YALAN DÜNYA

Hayırlı Cumalar sevgili okuyucular. Bu haftaki yazımıza ülkemizdeki çok elim kazada hayatını kaybeden ve şehit olan madencilerimize Allahü Teala'dan rahmet, ve yakınlarına da sabrı cemil ve başsağlığı dileyerek  başlamak istiyorum. Bu hafta bu dünyanın ne kadar geçici ve yalan bir dünya olduğundan bahsedecek sonrada birkaç soruya cevap vereceğiz inşaAllah.
Ne güzel söylemiş merhum Yunus Emre: "Mal sahibi, mülk sahibi/Hani bunun ilk sahibi?/Mal da yalan, mülk de yalan/Var biraz da sen oyalan..."
Hayat, bir rüya, bir film gibi sanki. Yazılı bir senaryonun oyuncularıyız. Bizden öncekiler oyunlarını oynayıp geçip gittiler... Merhum Yunus Emre ne güzel söylemiş: "Mal sahibi, mülk sahibi/Hani bunun ilk sahibi?/Mal da yalan, mülk de yalan/Var biraz da sen oyalan..."
Atalarımız demişler ya: "At ölür, meydan kalır. Yiğit ölür, şan kalır..."
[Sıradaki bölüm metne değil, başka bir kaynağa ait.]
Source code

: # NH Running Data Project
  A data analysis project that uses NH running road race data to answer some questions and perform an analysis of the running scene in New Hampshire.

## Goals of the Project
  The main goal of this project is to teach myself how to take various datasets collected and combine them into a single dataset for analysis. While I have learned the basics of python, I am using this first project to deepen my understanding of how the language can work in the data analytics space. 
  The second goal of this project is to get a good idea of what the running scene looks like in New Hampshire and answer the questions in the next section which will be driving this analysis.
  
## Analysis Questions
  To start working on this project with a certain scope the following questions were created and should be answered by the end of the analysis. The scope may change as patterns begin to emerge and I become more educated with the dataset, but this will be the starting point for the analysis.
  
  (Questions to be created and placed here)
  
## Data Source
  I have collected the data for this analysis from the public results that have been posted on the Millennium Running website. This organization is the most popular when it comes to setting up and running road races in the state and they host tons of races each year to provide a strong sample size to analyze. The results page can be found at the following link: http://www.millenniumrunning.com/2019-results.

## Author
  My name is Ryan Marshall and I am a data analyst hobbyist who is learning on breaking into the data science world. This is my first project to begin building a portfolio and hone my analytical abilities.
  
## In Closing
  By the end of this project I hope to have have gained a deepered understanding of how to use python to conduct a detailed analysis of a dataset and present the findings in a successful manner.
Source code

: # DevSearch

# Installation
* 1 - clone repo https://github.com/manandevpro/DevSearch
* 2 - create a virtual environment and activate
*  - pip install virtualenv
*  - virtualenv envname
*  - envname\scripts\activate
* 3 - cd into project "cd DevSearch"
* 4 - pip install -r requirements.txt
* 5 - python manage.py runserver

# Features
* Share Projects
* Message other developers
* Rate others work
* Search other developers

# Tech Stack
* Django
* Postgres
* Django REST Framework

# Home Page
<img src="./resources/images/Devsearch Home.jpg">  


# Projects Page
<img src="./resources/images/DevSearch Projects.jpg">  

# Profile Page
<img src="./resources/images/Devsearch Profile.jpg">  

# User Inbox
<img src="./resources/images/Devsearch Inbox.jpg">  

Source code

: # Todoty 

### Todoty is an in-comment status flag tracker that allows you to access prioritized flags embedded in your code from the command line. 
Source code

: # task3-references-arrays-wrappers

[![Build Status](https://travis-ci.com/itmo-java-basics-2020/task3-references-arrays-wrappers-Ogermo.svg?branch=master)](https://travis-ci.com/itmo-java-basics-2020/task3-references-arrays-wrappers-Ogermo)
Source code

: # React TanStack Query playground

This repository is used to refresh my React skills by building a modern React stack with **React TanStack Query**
Gökkubbenin altında, nerede olursa olsun bütün insanlar, kendilerinden sonrakilere bir şeyler bırakabildilerse bahtiyar bir şekilde gülerek ölürler.
Hadis-i şerifte buyuruluyor ki: "İnsanların en hayırlısı insanlara faydalı olandır."
***
Bizim dilimizde "gurbet" basit bir kelime değildir. Maddi ve manevi bütün ayrılıkların, bütün yalnızlıkların adıdır. Çoban da kullanır gurbet sözcüğünü, evliya olan ârifler de. Çobanın anladığı gurbet kendi köyünden uzak kalmaktır. Ârif olanların gurbeti, Rabbinden ayrı kalmasıdır.
Rabbini bulan, bütün nimetlere, güzelliklere kavuşmuştur. O'nu kaybeden ise her şeyi kaybetmiştir. Hazreti Ali radıyallahü anh, oğlu Hazreti Hasan'a buyurdu ki: "Garip, Allah için bir dostu olmayan adamdır."
Fudayl bin İyad hazretleri de gurbeti başka bir tarzda tarif ediyor. "Faziletli, güzel ahlaklı kişilere gurbet olmaz. Onlar, yabancı yerlerde de olsalar, çevre edinirler, dost bulurlar. Kötü insanlar ise kendi memleketlerinde olsalar bile garip sayılırlar. Kimse onları sevmez, beraber olmak istemezler..."
Yurt dışında yaşayan vatandaşlarımıza "gurbetçi" diyorlar. Aslına bakarsanız hepimiz gurbetçiyiz. Dünyada kalıcı değiliz, geldik gidiyoruz...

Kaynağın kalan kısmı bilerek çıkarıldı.